-- Supplied entries follows --

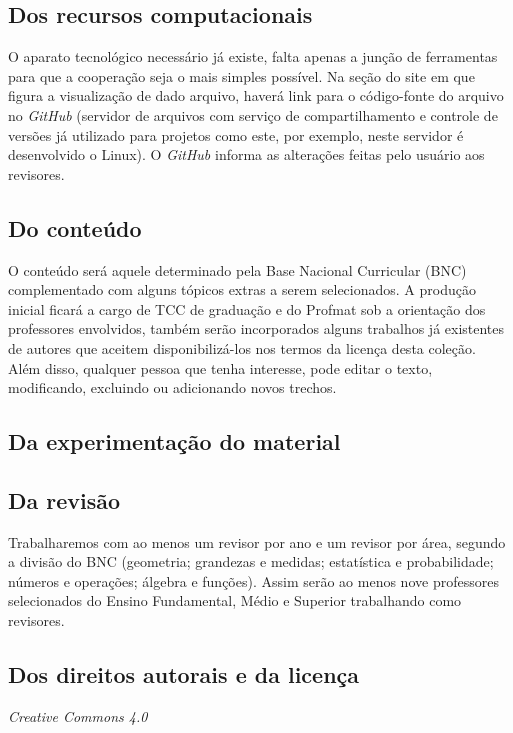 \documentclass[10 pt]{article}
\begin{document}
\subsection{Dos recursos computacionais}
O aparato tecnológico necessário já existe, falta apenas a junção de ferramentas para que a cooperação seja o mais simples possível. Na seção do site em que figura a visualização de dado arquivo, haverá link para o código-fonte do arquivo no {\it GitHub} (servidor de arquivos com serviço de compartilhamento e controle de versões já utilizado para projetos como este, por exemplo, neste servidor é desenvolvido o Linux). O {\it GitHub} informa as alterações feitas pelo usuário aos revisores.

\subsection{Do conteúdo}
O conteúdo será aquele determinado pela Base Nacional Curricular (BNC) complementado com alguns tópicos extras a serem selecionados. A produção inicial ficará a cargo de TCC de graduação e do Profmat sob a orientação dos professores envolvidos, também serão incorporados alguns trabalhos já existentes de autores que aceitem disponibilizá-los nos termos da licença desta coleção. Além disso, qualquer pessoa que tenha interesse, pode  editar o texto, modificando, excluindo ou adicionando novos trechos.

\subsection{Da experimentação do material}


\subsection{Da revisão}
Trabalharemos com ao menos um revisor por ano e um revisor por área, segundo a divisão do BNC (geometria; grandezas e medidas; estatística e probabilidade; números e operações; álgebra e funções). Assim serão ao menos nove professores selecionados do Ensino Fundamental, Médio e Superior trabalhando como revisores.


\subsection{Dos direitos autorais e da licença}
 
 {\it Creative Commons 4.0} %
 
\end{document}

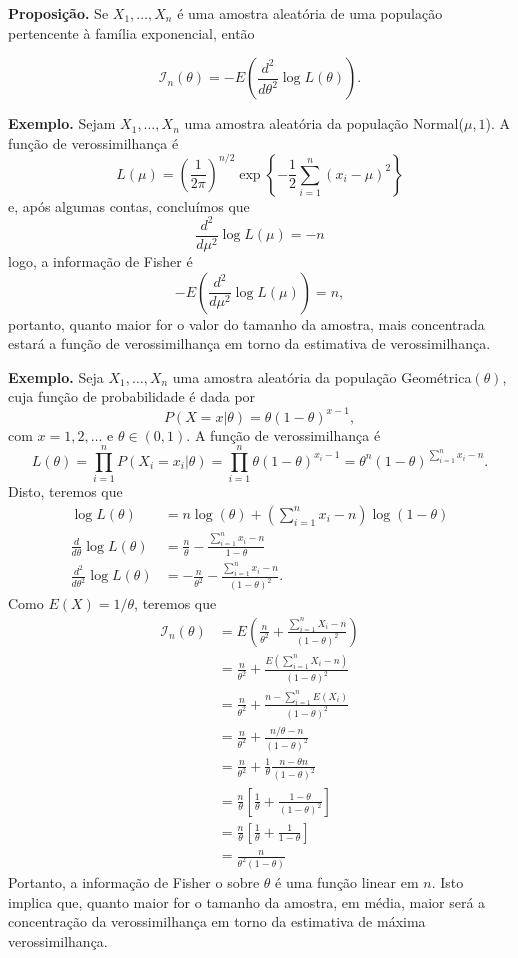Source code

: \documentclass[
  letterpaper,
  DIV=11,
  numbers=noendperiod]{scrartcl}
\begin{document}
\textbf{Proposição.} Se \(X_1,\ldots,X_n\) é uma amostra aleatória de
uma população pertencente à família exponencial, então

\[\mathcal{I}_n(\theta)=-E\left(\frac{d^2}{d\theta^2}\log L(\theta)\right).\]

\textbf{Exemplo.} Sejam \(X_1,\ldots,X_n\) uma amostra aleatória da
população Normal(\(\mu,1\)). A função de verossimilhança é
\[L(\mu)=\left(\frac{1}{2\pi}\right)^{n/2}\exp\left\{-\frac{1}{2}\sum_{i=1}^{n}(x_i-\mu)^2\right\}\]
e, após algumas contas, concluímos que
\[\frac{d^2}{d\mu^2}\log L(\mu)=-n\] logo, a informação de Fisher é
\[-E\left(\frac{d^2}{d\mu^2}\log L(\mu)\right)=n,\] portanto, quanto
maior for o valor do tamanho da amostra, mais concentrada estará a
função de verossimilhança em torno da estimativa de verossimilhança.

\textbf{Exemplo.} Seja \(X_1,\ldots,X_n\) uma amostra aleatória da
população Geométrica\((\theta)\), cuja função de probabilidade é dada
por \[P(X=x|\theta)=\theta(1-\theta)^{x-1},\] com \(x=1,2,\ldots\) e
\(\theta\in(0,1)\). A função de verossimilhança é
\[L(\theta)=\prod_{i=1}^{n}P(X_i=x_i|\theta)=\prod_{i=1}^{n}\theta(1-\theta)^{x_i-1}=\theta^n(1-\theta)^{\sum_{i=1}^{n}x_i-n}.\]
Disto, teremos que \[\begin{align*}
\log L(\theta)&= n\log(\theta) +\left(\sum_{i=1}^{n}x_i-n\right)\log(1-\theta)\\
\frac{d}{d\theta}\log L(\theta)&= \frac{n}{\theta} -\frac{\sum_{i=1}^{n}x_i-n}{1-\theta}\\
\frac{d^2}{d\theta^2}\log L(\theta)&=-\frac{n}{\theta^2}-\frac{\sum_{i=1}^{n}x_i-n}{(1-\theta)^2}.
\end{align*}\] Como \(E(X)=1/\theta\), teremos que \[\begin{align*}
\mathcal{I}_n(\theta)&=E\left(\frac{n}{\theta^2}+\frac{\sum_{i=1}^{n}X_i-n}{(1-\theta)^2}\right)\\
&=\frac{n}{\theta^2}+\frac{E\left(\sum_{i=1}^{n}X_i-n\right)}{(1-\theta)^2}\\
&=\frac{n}{\theta^2}+\frac{n-\sum_{i=1}^{n}E(X_i)}{(1-\theta)^2}\\
&=\frac{n}{\theta^2}+\frac{n/\theta-n}{(1-\theta)^2}\\
&=\frac{n}{\theta^2}+\frac{1}{\theta}\frac{n-\theta n}{(1-\theta)^2}\\
&=\frac{n}{\theta}\left[\frac{1}{\theta}+\frac{1-\theta}{(1-\theta)^2}\right]\\
&=\frac{n}{\theta}\left[\frac{1}{\theta}+\frac{1}{1-\theta}\right]\\
&=\frac{n}{\theta^2(1-\theta)}
\end{align*}\] Portanto, a informação de Fisher o sobre \(\theta\) é uma
função linear em \(n\). Isto implica que, quanto maior for o tamanho da
amostra, em média, maior será a concentração da verossimilhança em torno
da estimativa de máxima verossimilhança.
\end{document}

-- Supplied entries concluded --

From the entries above, extract only the lines running from the one containing "Sejam \(X_1,\ldots,X_n\) uma amostra aleatória da" through the one containing "Seja \(X_1,\ldots,X_n\) uma amostra aleatória da", inclusive.

\textbf{Exemplo.} Sejam \(X_1,\ldots,X_n\) uma amostra aleatória da
população Normal(\(\mu,1\)). A função de verossimilhança é
\[L(\mu)=\left(\frac{1}{2\pi}\right)^{n/2}\exp\left\{-\frac{1}{2}\sum_{i=1}^{n}(x_i-\mu)^2\right\}\]
e, após algumas contas, concluímos que
\[\frac{d^2}{d\mu^2}\log L(\mu)=-n\] logo, a informação de Fisher é
\[-E\left(\frac{d^2}{d\mu^2}\log L(\mu)\right)=n,\] portanto, quanto
maior for o valor do tamanho da amostra, mais concentrada estará a
função de verossimilhança em torno da estimativa de verossimilhança.

\textbf{Exemplo.} Seja \(X_1,\ldots,X_n\) uma amostra aleatória da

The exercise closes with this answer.